Before I even decided to come to UCSB, I knew that Halloween was an almost unearthly event in Isla Vista: thousands of people roaming the street, a large majority barely clothed, police on horses and an abundance of alcohol.

During the first weeks of my freshman year, I remember getting lectured at by my RA about all of the consequences and regulations of Halloween: always use the buddy system, don’t take drinks from strangers, always take your ACCESS card, etc. But looking back on how Halloween has changed just in the past three years, I can only imagine the RAs now implanting microchips into the freshies’ arms.
My freshman and sophomore years’ Halloween fit the “Isla Vista” stereotype: there were thousands of people drunkenly dancing their way along DP, and police officers on their horses slowly hooved their ways against the stream of people. However, after an influx of people my sophomore year at Halloween, the tear-gassed Deltopia and the shooting later that year, the holiday is no longer the romanticized Isla Vistan Halloween. It has been transformed.

The most frequently asked question of the night is no longer, “Have you seen Chancellor and Mrs. Yang?” but instead “Where’s the Del Playa?” The once intimidating but unobtrusive horses now seem to have been born and bred to the service of the Dark Lord in Mordor. And the buckets of alcohol are locked behind closed doors in fear of general possession theft, assault and undercover cops.

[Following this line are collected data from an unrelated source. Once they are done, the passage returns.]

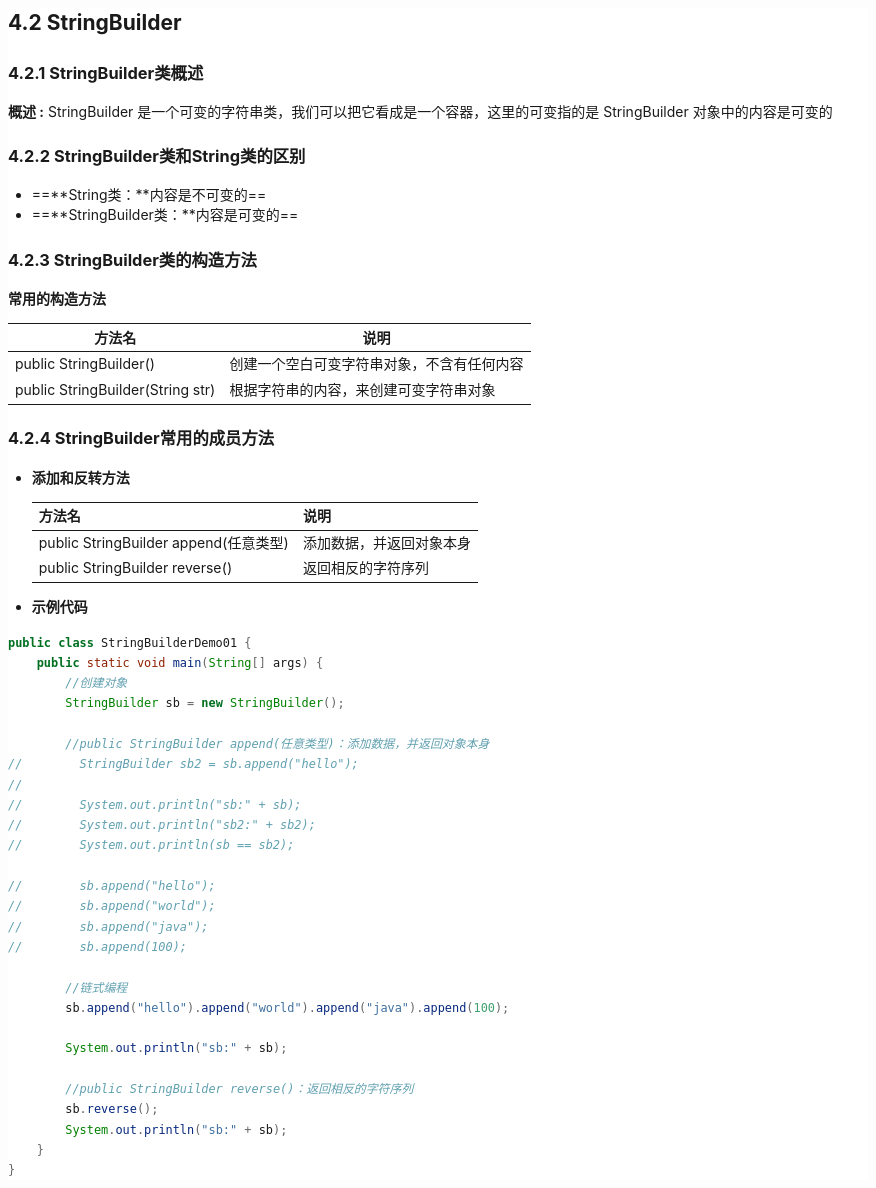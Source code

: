 

## 4.2 StringBuilder

### 4.2.1 StringBuilder类概述

**概述 :** StringBuilder 是一个可变的字符串类，我们可以把它看成是一个容器，这里的可变指的是 StringBuilder 对象中的内容是可变的

### 4.2.2 StringBuilder类和String类的区别

- ==**String类：**内容是不可变的==
- ==**StringBuilder类：**内容是可变的==

### 4.2.3 StringBuilder类的构造方法

**常用的构造方法**

| 方法名                             | 说明                                       |
| ---------------------------------- | ------------------------------------------ |
| public StringBuilder()             | 创建一个空白可变字符串对象，不含有任何内容 |
| public StringBuilder(String   str) | 根据字符串的内容，来创建可变字符串对象     |

### 4.2.4 StringBuilder常用的成员方法

- **添加和反转方法**

  | 方法名                                  | 说明                     |
  | --------------------------------------- | ------------------------ |
  | public StringBuilder   append(任意类型) | 添加数据，并返回对象本身 |
  | public StringBuilder   reverse()        | 返回相反的字符序列       |

- **示例代码**

```java
public class StringBuilderDemo01 {
    public static void main(String[] args) {
        //创建对象
        StringBuilder sb = new StringBuilder();

        //public StringBuilder append(任意类型)：添加数据，并返回对象本身
//        StringBuilder sb2 = sb.append("hello");
//
//        System.out.println("sb:" + sb);
//        System.out.println("sb2:" + sb2);
//        System.out.println(sb == sb2);

//        sb.append("hello");
//        sb.append("world");
//        sb.append("java");
//        sb.append(100);

        //链式编程
        sb.append("hello").append("world").append("java").append(100);

        System.out.println("sb:" + sb);

        //public StringBuilder reverse()：返回相反的字符序列
        sb.reverse();
        System.out.println("sb:" + sb);
    }
}
```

What was once a whimsical, generally harmless weekend has now turned into a contrived, controlled and constricting three weeks. Three years ago it was a lively event, with music from every house on every street. Now, there is a sobering noise ordinance that silences the streets and erases the soundtrack of Halloween. There were little to no campus events on Halloween because the hosts knew that there would not be many attendees. Now, there are dozens of events and a massive concert that gets put on by AS in the Thunderdome — not because AS wants to do something nice for the students, but because they know they can prevent at least three hours of partying with a popular-musical-artist-distraction.

Now, we join the thousands of other universities across the nation that have simple Halloween parties within their homes, and with only able-to-be-named friends. Yet, I have to admit, this doesn’t seem too out of line. Unfortunately, through the series of events that have occurred over the years, while the new Halloween is almost a militaristic lockdown, it almost seems justified; the holiday did seem to be spinning out of control, even without considering the number of alcohol poisonings, injuries and deaths that have resulted from it.

The “Isla Vista Halloween” became so popular and iconic that people come from other cities and towns to experience it, and the influx practically doubles the population of Isla Vista in a mere number of hours. They come with this fantasy that Halloween in Isla Vista somehow means acting without regard for the consequences. Somehow, people have developed the idea that (probably intoxicated) people in costumes in the street gives everyone immunity from the real dangers that come with a celebration of this magnitude.

But the fact that people seem to have forgotten is that Isla Vista isn’t some alternate universe where massive hordes of people, alcohol and other drugs don’t come with serious risks, risks that our community has experienced which resulted in this transformed version of Halloween.

I just hope that one day the Isla Vistan Halloween will come back to remain: the Med Tents will remain in storage, the hundreds of police officers will remain in their respective cities, the hundreds of out-of-town students will remain jealous about our Halloween and its exclusivity, the fears and dangers of reckless behavior will remain in peoples’ minds and, finally, Gauchos will remain barely dressed, intoxicated and safe for years to come.